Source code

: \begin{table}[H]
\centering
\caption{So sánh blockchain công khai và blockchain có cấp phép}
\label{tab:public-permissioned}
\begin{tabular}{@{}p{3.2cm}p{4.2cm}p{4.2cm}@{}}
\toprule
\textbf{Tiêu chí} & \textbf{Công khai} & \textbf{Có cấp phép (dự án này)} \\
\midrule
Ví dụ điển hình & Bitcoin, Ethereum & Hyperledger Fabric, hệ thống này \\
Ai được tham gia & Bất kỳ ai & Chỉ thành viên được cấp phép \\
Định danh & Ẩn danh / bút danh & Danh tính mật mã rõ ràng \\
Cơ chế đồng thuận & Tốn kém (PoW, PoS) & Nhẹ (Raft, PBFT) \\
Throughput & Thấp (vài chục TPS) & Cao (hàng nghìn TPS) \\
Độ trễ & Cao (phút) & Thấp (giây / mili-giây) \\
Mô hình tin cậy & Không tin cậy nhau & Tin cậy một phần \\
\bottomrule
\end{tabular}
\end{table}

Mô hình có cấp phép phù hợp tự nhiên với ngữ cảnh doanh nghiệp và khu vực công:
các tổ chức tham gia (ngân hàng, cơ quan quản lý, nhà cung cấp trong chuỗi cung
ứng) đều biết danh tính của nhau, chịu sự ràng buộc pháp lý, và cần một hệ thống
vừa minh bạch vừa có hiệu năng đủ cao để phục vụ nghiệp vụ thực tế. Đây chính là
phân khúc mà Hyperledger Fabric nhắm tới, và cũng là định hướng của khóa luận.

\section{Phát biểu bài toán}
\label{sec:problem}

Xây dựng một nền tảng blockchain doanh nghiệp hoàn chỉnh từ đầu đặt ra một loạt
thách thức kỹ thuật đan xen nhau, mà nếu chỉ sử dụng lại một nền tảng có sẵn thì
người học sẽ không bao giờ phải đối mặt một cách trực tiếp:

.....

◆ What is expected: If a line in the data above holds the string "label", report that line.

◆ Response:
\label{tab:public-permissioned}
\label{sec:problem}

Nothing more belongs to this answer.